Why Joe Biden Gets It Wrong On Foreign Policy
Tyler Durden
Tue, 11/03/2020 – 20:25
Authored by Mark Episkopos for The National Interest,
The Biden campaign has worked tirelessly over the past year to channel the image of Joe Biden as a “serious person,” particularly on foreign policy matters. Biden, according to this narrative, is an elder statesman who grasps the intricacies of international politics. Trump, by contrast, is presented as an inept bull in a china shop who only speaks the language of “fire and fury.” Only Biden, we are told, can bring back stability around the globe.

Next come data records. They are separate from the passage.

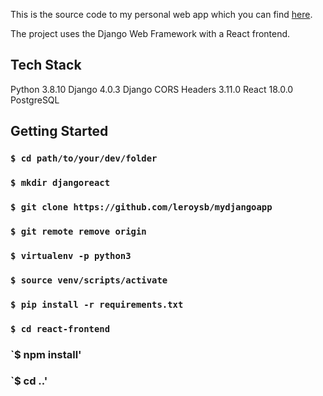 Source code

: This is the source code to my personal web app which you can find [here](https://fueledbyleroy.herokuapp.com).

The project uses the Django Web Framework with a React frontend.

## Tech Stack
Python 3.8.10
Django 4.0.3
Django CORS Headers 3.11.0
React 18.0.0
PostgreSQL

## Getting Started

### `$ cd path/to/your/dev/folder`
### `$ mkdir djangoreact`
### `$ git clone https://github.com/leroysb/mydjangoapp`
### `$ git remote remove origin`
### `$ virtualenv -p python3`
### `$ source venv/scripts/activate`
### `$ pip install -r requirements.txt`
### `$ cd react-frontend`
### `$ npm install'
### `$ cd ..' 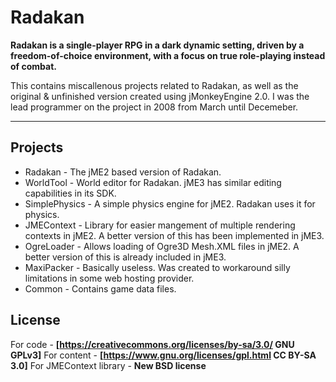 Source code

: # Radakan
**Radakan is a single-player RPG in a dark dynamic setting, driven by a freedom-of-choice environment, with a focus on true role-playing instead of combat.**

This contains miscallenous projects related to Radakan, as well as the original & unfinished version created using jMonkeyEngine 2.0. 
I was the lead programmer on the project in 2008 from March until Decemeber. 

***

## Projects
* Radakan - The jME2 based version of Radakan. 
* WorldTool - World editor for Radakan. jME3 has similar editing capabilities in its SDK.
* SimplePhysics - A simple physics engine for jME2. Radakan uses it for physics.
* JMEContext - Library for easier mangement of multiple rendering contexts in jME2. A better version of this has been implemented in jME3.
* OgreLoader - Allows loading of Ogre3D Mesh.XML files in jME2. A better version of this is already included in jME3.
* MaxiPacker - Basically useless. Was created to workaround silly limitations in some web hosting provider.
* Common - Contains game data files.

## License
For code - **[https://creativecommons.org/licenses/by-sa/3.0/ GNU GPLv3]**
For content - **[https://www.gnu.org/licenses/gpl.html CC BY-SA 3.0]**
For JMEContext library - **New BSD license**
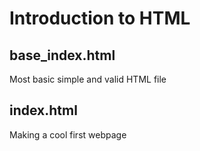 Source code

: # Introduction to HTML

## base_index.html
Most basic simple and valid HTML file

## index.html
Making a cool first webpage

##  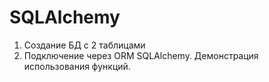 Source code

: # SQLAlchemy
1. Создание БД с 2 таблицами
2. Подключение через ORM SQLAlchemy. Демонстрация использования функций.
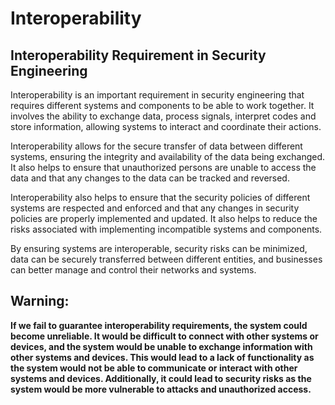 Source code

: # Interoperability 

## Interoperability Requirement in Security Engineering
Interoperability is an important requirement in security engineering that requires different systems and components to be able to work together. It involves the ability to exchange data, process signals, interpret codes and store information, allowing systems to interact and coordinate their actions.

Interoperability allows for the secure transfer of data between different systems, ensuring the integrity and availability of the data being exchanged. It also helps to ensure that unauthorized persons are unable to access the data and that any changes to the data can be tracked and reversed.

Interoperability also helps to ensure that the security policies of different systems are respected and enforced and that any changes in security policies are properly implemented and updated. It also helps to reduce the risks associated with implementing incompatible systems and components.

By ensuring systems are interoperable, security risks can be minimized, data can be securely transferred between different entities, and businesses can better manage and control their networks and systems.

## Warning: 

**If we fail to guarantee interoperability requirements, the system could become unreliable. It would be difficult to connect with other systems or devices, and the system would be unable to exchange information with other systems and devices. This would lead to a lack of functionality as the system would not be able to communicate or interact with other systems and devices. Additionally, it could lead to security risks as the system would be more vulnerable to attacks and unauthorized access.** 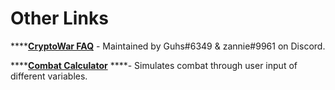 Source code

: # Other Links

\*\*\*\*[**CryptoWar FAQ**](https://www.CryptoWar-faq.com/index.html) - Maintained by Guhs\#6349 & zannie\#9961 on Discord.

\*\*\*\*[**Combat Calculator**](https://wax-dapps.site/crypto-blades/combat) ****- Simulates combat through user input of different variables.

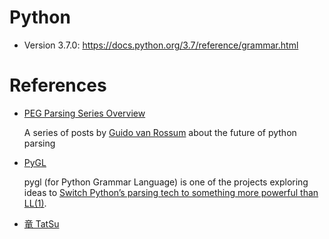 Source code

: # Python

- Version 3.7.0: https://docs.python.org/3.7/reference/grammar.html

# References

- [PEG Parsing Series Overview](https://medium.com/@gvanrossum_83706/peg-parsing-series-de5d41b2ed60)

   A series of posts by [Guido van Rossum](https://en.wikipedia.org/wiki/Guido_van_Rossum) about the future of python parsing

- [PyGL](https://github.com/neogeny/pygl)

   pygl (for Python Grammar Language) is one of the projects exploring ideas to [Switch Python’s parsing tech to something more powerful than LL(1)](https://discuss.python.org/t/switch-pythons-parsing-tech-to-something-more-powerful-than-ll-1/379/56).

- [竜 TatSu](https://tatsu.readthedocs.io/en/stable/)
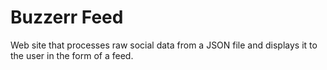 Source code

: # Buzzerr Feed

Web site that processes raw social data from a JSON file and displays it to the user in the form of a feed. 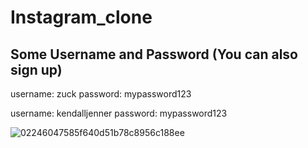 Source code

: # Instagram_clone 

## Some Username and Password (You can also sign up)

username: zuck
password: mypassword123

username: kendalljenner
password: mypassword123

![02246047585f640d51b78c8956c188ee](https://user-images.githubusercontent.com/93304640/180410923-4a84667d-5445-4064-b47d-6dee8028c256.jpg)
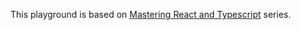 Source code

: 
This playground is based on [Mastering React and Typescript](https://www.wintellectnow.com/Home/SeriesDetail?seriesId=mastering-react-and-typescript) series.

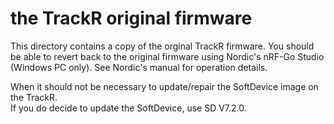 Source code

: # the TrackR original firmware

This directory contains a copy of the orginal TrackR firmware.
You should be able to revert back to the original firmware using Nordic's nRF-Go Studio (Windows PC only).
See Nordic's manual for operation details.

When it should not be necessary to update/repair the SoftDevice image on the TrackR.  
If you do decide to update the SoftDevice, use SD V7.2.0.


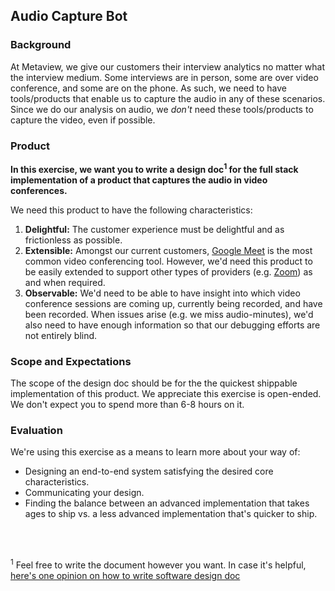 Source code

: ## Audio Capture Bot

### Background

At Metaview, we give our customers their interview analytics no matter what the interview medium. Some interviews are in person, some are over video conference, and some are on the phone. As such, we need to have tools/products that enable us to capture the audio in any of these scenarios. Since we do our analysis on audio, we *don't* need these tools/products to capture the video, even if possible.

### Product

**In this exercise, we want you to write a design doc<sup>1</sup> for the full stack implementation of a product that captures the audio in video conferences.**

We need this product to have the following characteristics:

1. **Delightful:** The customer experience must be delightful and as frictionless as possible.
2. **Extensible:** Amongst our current customers, [Google Meet](https://meet.google.com) is the most common video conferencing tool. However, we'd need this product to be easily extended to support other types of providers (e.g. [Zoom](https://zoom.us/)) as and when required.
3. **Observable:** We'd need to be able to have insight into which video conference sessions are coming up, currently being recorded, and have been recorded. When issues arise (e.g. we miss audio-minutes), we'd also need to have enough information so that our debugging efforts are not entirely blind.

### Scope and Expectations

The scope of the design doc should be for the the quickest shippable implementation of this product. We appreciate this exercise is open-ended. We don't expect you to spend more than 6-8 hours on it.

### Evaluation

We're using this exercise as a means to learn more about your way of:

- Designing an end-to-end system satisfying the desired core characteristics.
- Communicating your design.
- Finding the balance between an advanced implementation that takes ages to ship vs. a less advanced implementation that's quicker to ship.

<br />
<br />

<sup>1</sup> Feel free to write the document however you want. In case it's helpful, [here's one opinion on how to write software design doc](https://medium.freecodecamp.org/how-to-write-a-good-software-design-document-66fcf019569c) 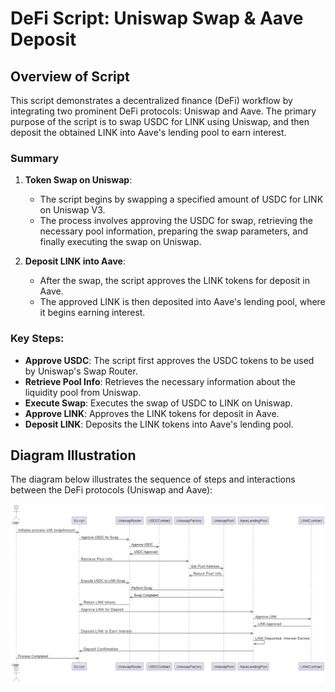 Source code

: # DeFi Script: Uniswap Swap & Aave Deposit

## Overview of Script

This script demonstrates a decentralized finance (DeFi) workflow by integrating two prominent DeFi protocols: Uniswap and Aave. The primary purpose of the script is to swap USDC for LINK using Uniswap, and then deposit the obtained LINK into Aave's lending pool to earn interest.

### Summary

1. **Token Swap on Uniswap**:
   - The script begins by swapping a specified amount of USDC for LINK on Uniswap V3.
   - The process involves approving the USDC for swap, retrieving the necessary pool information, preparing the swap parameters, and finally executing the swap on Uniswap.

2. **Deposit LINK into Aave**:
   - After the swap, the script approves the LINK tokens for deposit in Aave.
   - The approved LINK is then deposited into Aave's lending pool, where it begins earning interest.

### Key Steps:
- **Approve USDC**: The script first approves the USDC tokens to be used by Uniswap's Swap Router.
- **Retrieve Pool Info**: Retrieves the necessary information about the liquidity pool from Uniswap.
- **Execute Swap**: Executes the swap of USDC to LINK on Uniswap.
- **Approve LINK**: Approves the LINK tokens for deposit in Aave.
- **Deposit LINK**: Deposits the LINK tokens into Aave's lending pool.

## Diagram Illustration

The diagram below illustrates the sequence of steps and interactions between the DeFi protocols (Uniswap and Aave):

![Workflow Diagram](./Image/flow.png)


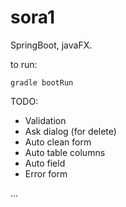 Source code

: # sora1

SpringBoot, javaFX.

to run:

`gradle bootRun`




TODO:
- Validation
- Ask dialog (for delete)
- Auto clean form
- Auto table columns
- Auto field
- Error form

... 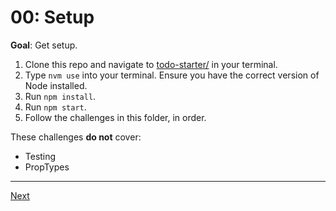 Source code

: # 00: Setup

**Goal**: Get setup.

1. Clone this repo and navigate to [todo-starter/](../todo-starter/) in your terminal.
2. Type `nvm use` into your terminal. Ensure you have the correct version of Node installed.
3. Run `npm install`.
4. Run `npm start`.
5. Follow the challenges in this folder, in order.

These challenges **do not** cover:
- Testing
- PropTypes

---
[Next](./01.md)
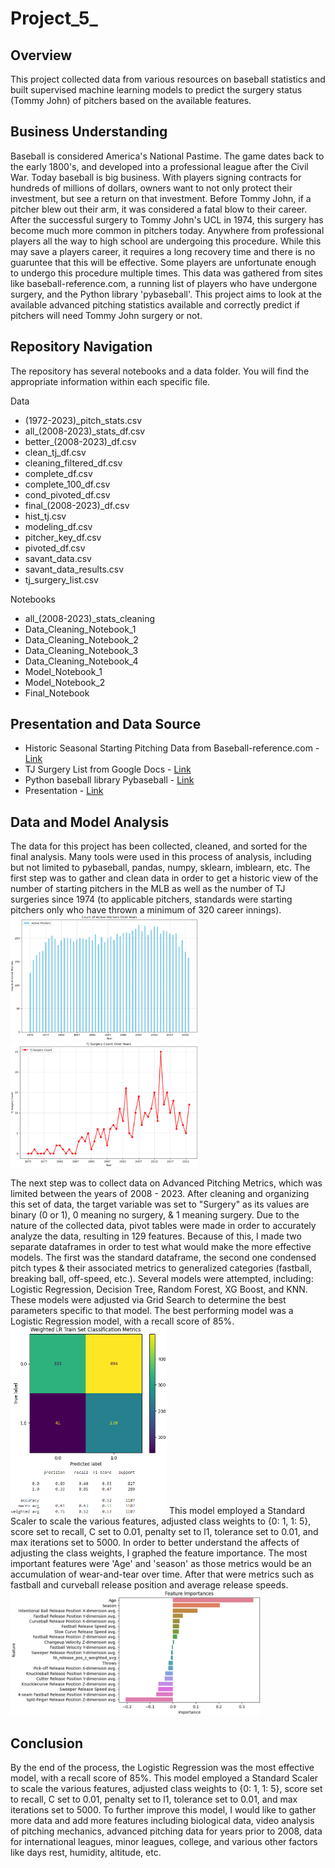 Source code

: # Project_5_

## Overview
This project collected data from various resources on baseball statistics and built supervised machine learning models to predict the surgery status (Tommy John) of pitchers based on the available features.

## Business Understanding
Baseball is considered America's National Pastime. The game dates back to the early 1800's, and developed into a professional league after the Civil War. Today baseball is big business. With players signing contracts for hundreds of millions of dollars, owners want to not only protect their investment, but see a return on that investment. Before Tommy John, if a pitcher blew out their arm, it was considered a fatal blow to their career. After the successful surgery to Tommy John's UCL in 1974, this surgery has become much more common in pitchers today. Anywhere from professional players all the way to high school are undergoing this procedure. While this may save a players career, it requires a long recovery time and there is no guaruntee that this will be effective. Some players are unfortunate enough to undergo this procedure multiple times. This data was gathered from sites like baseball-reference.com, a running list of players who have undergone surgery, and the Python library 'pybaseball'. This project aims to look at the available advanced pitching statistics available and correctly predict if pitchers will need Tommy John surgery or not.

## Repository Navigation
The repository has several notebooks and a data folder. You will find the appropriate information within each specific file.


Data
- (1972-2023)_pitch_stats.csv
- all_(2008-2023)_stats_df.csv
- better_(2008-2023)_df.csv
- clean_tj_df.csv
- cleaning_filtered_df.csv
- complete_df.csv
- complete_100_df.csv
- cond_pivoted_df.csv
- final_(2008-2023)_df.csv
- hist_tj.csv
- modeling_df.csv
- pitcher_key_df.csv
- pivoted_df.csv
- savant_data.csv
- savant_data_results.csv
- tj_surgery_list.csv

Notebooks
- all_(2008-2023)_stats_cleaning
- Data_Cleaning_Notebook_1
- Data_Cleaning_Notebook_2
- Data_Cleaning_Notebook_3
- Data_Cleaning_Notebook_4
- Model_Notebook_1
- Model_Notebook_2
- Final_Notebook

## Presentation and Data Source
- Historic Seasonal Starting Pitching Data from Baseball-reference.com - [Link](https://www.baseball-reference.com/leagues/majors/2023-starter-pitching.shtml)
- TJ Surgery List from Google Docs - [Link](https://docs.google.com/spreadsheets/d/1gQujXQQGOVNaiuwSN680Hq-FDVsCwvN-3AazykOBON0/edit#gid=0)
- Python baseball library Pybaseball - [Link](https://pypi.org/project/pybaseball/)
- Presentation - [Link](https://docs.google.com/presentation/d/1nC4skWPs04aq8HSFh7sb7AwX3NmBQNQF0HUHMBmjggk/edit#slide=id.g2bf4da13b11_0_22)

## Data and Model Analysis
The data for this project has been collected, cleaned, and sorted for the final analysis.
Many tools were used in this process of analysis, including but not limited to pybaseball, pandas, numpy, sklearn, imblearn,  etc.
The first step was to gather and clean data in order to get a historic view of the number of starting pitchers in the MLB as well as the number of TJ surgeries since 1974 (to applicable pitchers, standards were starting pitchers only who have thrown a minimum of 320 career innings).
<img src='images/historic_pitchers_graph.PNG' width=300 height=200>
<img src='images/historic_pitchers_tj_graph.PNG' width=300 height=200>

The next step was to collect data on Advanced Pitching Metrics, which was limited between the years of 2008 - 2023.
After cleaning and organizing this set of data, the target variable was set to "Surgery" as its values are binary (0 or 1), 0 meaning no surgery, & 1 meaning surgery.
Due to the nature of the collected data, pivot tables were made in order to accurately analyze the data, resulting in 129 features.
Because of this, I made two separate dataframes in order to test what would make the more effective models.
The first was the standard dataframe, the second one condensed pitch types & their associated metrics to generalized categories (fastball, breaking ball, off-speed, etc.).
Several models were attempted, including: Logistic Regression, Decision Tree, Random Forest, XG Boost, and KNN.
These models were adjusted via Grid Search to determine the best parameters specific to that model.
The best performing model was a Logistic Regression model, with a recall score of 85%.
<img src='images/logistic_regression_model.PNG' width=250 height=300>
This model employed a Standard Scaler to scale the various features, adjusted class weights to {0: 1, 1: 5}, score set to recall, C set to 0.01, penalty set to l1, tolerance set to 0.01, and max iterations set to 5000.
In order to better understand the affects of adjusting the class weights, I graphed the feature importance. The most important features were 'Age' and 'season' as those metrics would be an accumulation of wear-and-tear over time. After that were metrics such as fastball and curveball release position and average release speeds. 
<img src='images/feature_importance.PNG' width=400 height=200>

## Conclusion
By the end of the process, the Logistic Regression was the most effective model, with a recall score of 85%.
This model employed a Standard Scaler to scale the various features, adjusted class weights to {0: 1, 1: 5}, score set to recall, C set to 0.01, penalty set to l1, tolerance set to 0.01, and max iterations set to 5000.
To further improve this model, I would like to gather more data and add more features including biological data, video analysis of pitching mechanics, advanced pitching data for years prior to 2008, data for international leagues, minor leagues, college, and various other factors like days rest, humidity, altitude, etc.
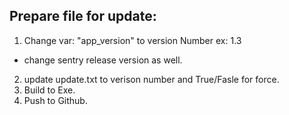 ## Prepare file for update:
1. Change var: "app_version" to version Number ex: 1.3
 - change sentry release  version as well.
2. update update.txt to verison number and True/Fasle for force. 
3. Build to Exe. 
4. Push to Github. 
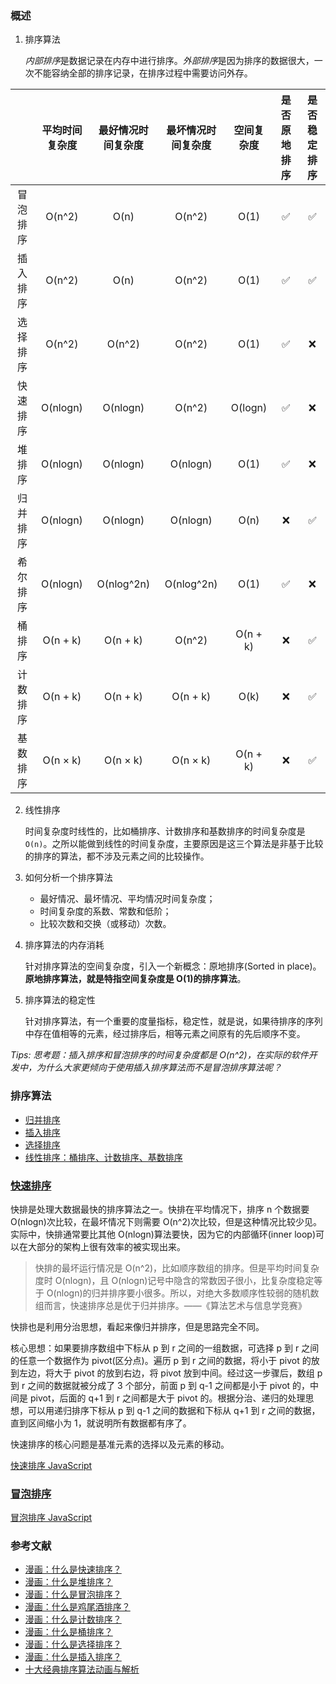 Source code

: ### 概述

1. 排序算法

   *内部排序*是数据记录在内存中进行排序。*外部排序*是因为排序的数据很大，一次不能容纳全部的排序记录，在排序过程中需要访问外存。

|          | 平均时间复杂度 | 最好情况时间复杂度 | 最坏情况时间复杂度 | 空间复杂度 | 是否原地排序 | 是否稳定排序 |
| :------: | :------------: | :----------------: | :----------------: | :--------: | :----------: | :----------: |
| 冒泡排序 |     O(n^2)     |        O(n)        |       O(n^2)       |    O(1)    |      ✅      |      ✅      |
| 插入排序 |     O(n^2)     |        O(n)        |       O(n^2)       |    O(1)    |      ✅      |      ✅      |
| 选择排序 |     O(n^2)     |       O(n^2)       |       O(n^2)       |    O(1)    |      ✅      |      ❌      |
| 快速排序 |    O(nlogn)    |      O(nlogn)      |       O(n^2)       |  O(logn)   |      ✅      |      ❌      |
|  堆排序  |    O(nlogn)    |      O(nlogn)      |      O(nlogn)      |    O(1)    |      ✅      |      ❌      |
| 归并排序 |    O(nlogn)    |      O(nlogn)      |      O(nlogn)      |    O(n)    |      ❌      |      ✅      |
| 希尔排序 |    O(nlogn)    |     O(nlog^2n)     |     O(nlog^2n)     |    O(1)    |      ✅      |      ❌      |
|  桶排序  |    O(n + k)    |      O(n + k)      |       O(n^2)       |  O(n + k)  |      ❌      |      ✅      |
| 计数排序 |    O(n + k)    |      O(n + k)      |      O(n + k)      |    O(k)    |      ❌      |      ✅      |
| 基数排序 |    O(n × k)    |      O(n × k)      |      O(n × k)      |  O(n + k)  |      ❌      |      ✅      |

2. 线性排序

   时间复杂度时线性的，比如桶排序、计数排序和基数排序的时间复杂度是`O(n)`。之所以能做到线性的时间复杂度，主要原因是这三个算法是非基于比较的排序的算法，都不涉及元素之间的比较操作。

3. 如何分析一个排序算法

   - 最好情况、最坏情况、平均情况时间复杂度；
   - 时间复杂度的系数、常数和低阶；
   - 比较次数和交换（或移动）次数。

4. 排序算法的内存消耗

   针对排序算法的空间复杂度，引入一个新概念：原地排序(Sorted in place)。**原地排序算法，就是特指空间复杂度是 O(1)的排序算法**。

5. 排序算法的稳定性

   针对排序算法，有一个重要的度量指标，稳定性，就是说，如果待排序的序列中存在值相等的元素，经过排序后，相等元素之间原有的先后顺序不变。

_Tips: 思考题：插入排序和冒泡排序的时间复杂度都是 O(n^2)，在实际的软件开发中，为什么大家更倾向于使用插入排序算法而不是冒泡排序算法呢？_

### 排序算法

- [归并排序](/Notes/Sort/MergeSort.md)
- [插入排序](/Notes/Sort/InsertionSort.md)
- [选择排序](/Notes/Sort/SelectionSort.md)
- [线性排序：桶排序、计数排序、基数排序](/Notes/Sort/LinearSort.md)

### [快速排序](/Code/Sort/quickSort.js)

快排是处理大数据最快的排序算法之一。快排在平均情况下，排序 n 个数据要 O(nlogn)次比较，在最坏情况下则需要 O(n^2)次比较，但是这种情况比较少见。实际中，快排通常要比其他 O(nlogn)算法要快，因为它的内部循环(inner loop)可以在大部分的架构上很有效率的被实现出来。

> 快排的最坏运行情况是 O(n^2)，比如顺序数组的排序。但是平均时间复杂度时 O(nlogn)，且 O(nlogn)记号中隐含的常数因子很小，比复杂度稳定等于 O(nlogn)的归并排序要小很多。所以，对绝大多数顺序性较弱的随机数组而言，快速排序总是优于归并排序。——《算法艺术与信息学竞赛》

快排也是利用分治思想，看起来像归并排序，但是思路完全不同。

核心思想：如果要排序数组中下标从 p 到 r 之间的一组数据，可选择 p 到 r 之间的任意一个数据作为 pivot(区分点)。遍历 p 到 r 之间的数据，将小于 pivot 的放到左边，将大于 pivot 的放到右边，将 pivot 放到中间。经过这一步骤后，数组 p 到 r 之间的数据就被分成了 3 个部分，前面 p 到 q-1 之间都是小于 pivot 的，中间是 pivot，后面的 q+1 到 r 之间都是大于 pivot 的。根据分治、递归的处理思想，可以用递归排序下标从 p 到 q-1 之间的数据和下标从 q+1 到 r 之间的数据，直到区间缩小为 1，就说明所有数据都有序了。

快速排序的核心问题是基准元素的选择以及元素的移动。

[快速排序 JavaScript](/Code/Sort/quickSort.js)

### [冒泡排序](/Code/Sort/bubbleSort.js)

[冒泡排序 JavaScript](/Code/Sort/bubbleSort.js)

### 参考文献

- [漫画：什么是快速排序？](https://mp.weixin.qq.com/s?__biz=MzIxMjE5MTE1Nw==&mid=2653195042&idx=1&sn=2b0915cd2298be9f2163cc90a3d464da&chksm=8c99f9f8bbee70eef627d0f5e5b80a604221abb3a1b5617b397fa178582dcb063c9fb6f904b3&scene=21#wechat_redirect)
- [漫画：什么是堆排序？](https://mp.weixin.qq.com/s?__biz=MzIxMjE5MTE1Nw==&mid=2653195208&idx=1&sn=e3d6559402148458f0a4993b47d8bc6f&chksm=8c99f912bbee7004625a0b204acc8484acbdf4f1b18953e7ff5acbea958ec002d8c8ea072792&scene=21#wechat_redirect)
- [漫画：什么是冒泡排序？](https://mp.weixin.qq.com/s?__biz=MzIxMjE5MTE1Nw==&mid=2653194666&idx=1&sn=69ce32870c0b981c40b1e124fbb6bba8&chksm=8c99fb70bbee72668cad223892ad362525d215e7f936458f99dd289eb82981099359310e9e54&scene=21#wechat_redirect)
- [漫画：什么是鸡尾酒排序？](https://mp.weixin.qq.com/s?__biz=MzIxMjE5MTE1Nw==&mid=2653194919&idx=2&sn=f473bc9e0da124a303312a11902e2f52&chksm=8c99f87dbbee716b531df3fcf5882998f28794aad5609f225883d6c2dc71ba51b8a5126b32be&scene=21#wechat_redirect)
- [漫画：什么是计数排序？](https://mp.weixin.qq.com/s?__biz=MzIxMjE5MTE1Nw==&mid=2653195533&idx=1&sn=02918dc51b07837ce1119f00d7900dbc&chksm=8c99ffd7bbee76c1d2e2e9b198259795285ec2c305d3613a5e39622195fd1c32bb6dbe52fa08&scene=21#wechat_redirect)
- [漫画：什么是桶排序？](https://mp.weixin.qq.com/s?__biz=MzIxMjE5MTE1Nw==&mid=2653195582&idx=1&sn=1e7ece4e48c20fb994e2cefdcbdce4c5&chksm=8c99ffe4bbee76f23d16ac1e0c7feeb16654ebb75e40d92c911bffa113059f52ce4508281a55&scene=21#wechat_redirect)
- [漫画：什么是选择排序？](https://mp.weixin.qq.com/s?__biz=MzIxMjE5MTE1Nw==&mid=2653198991&idx=1&sn=7f98d59898a911e1425baa6cc180c598&chksm=8c99e855bbee61439086680ceefef33c56038c5d552ae64c1d6135abe467b617aa62f4934f36&scene=21#wechat_redirect)
- [漫画：什么是插入排序？](https://mp.weixin.qq.com/s?__biz=MzIxMjE5MTE1Nw==&mid=2653199343&idx=1&sn=a5491fa908e45e6117423d9ba5062611&chksm=8c99e935bbee60232aacb7c2b74961a24e7b86d44bf98357c597ad277a8eb15639c1de7034d9&scene=21#wechat_redirect)
- [十大经典排序算法动画与解析](https://mp.weixin.qq.com/s/vn3KiV-ez79FmbZ36SX9lg)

Don’t believe a word of it.
This carefully curated image of Joe Biden’s strategic acumen and geopolitical foresight is at odds by the former vice president’s own stated views and policy track record. His statements about a variety of countries suggest that they are based less on a strategic view of world affairs than snap judgments.
Consider Korea. At the Third Presidential Debate on October 22, Trump touted the benefits of having “good relations” with foreign leaders like North Korea’s Kim Jong Un. Biden responded by invoking Hitler: “We had a good relationship with Hitler before he, in fact, invaded Europe, the rest of Europe. Come on. The reason he would not meet with President Obama is because President Obama said, ‘We’re going to talk about denuclearization. We’re not going to legitimize you and we’re going to continue to push stronger and stronger sanctions on you.’ That’s why he wouldn’t meet with us.” It should go without saying that likening Kim Jong Un to Adolf Hitler is not only wildly inflammatory but also contributes nothing to our policy understanding of either figure. The second part of Biden’s statement is even more dangerous, reflecting a failed commitment to old Washington orthodoxy at a time when a growing number of North Korea experts are quite correctly warning that a blanket insistence on denuclearization as a precondition for peace talks is futile and counterproductive.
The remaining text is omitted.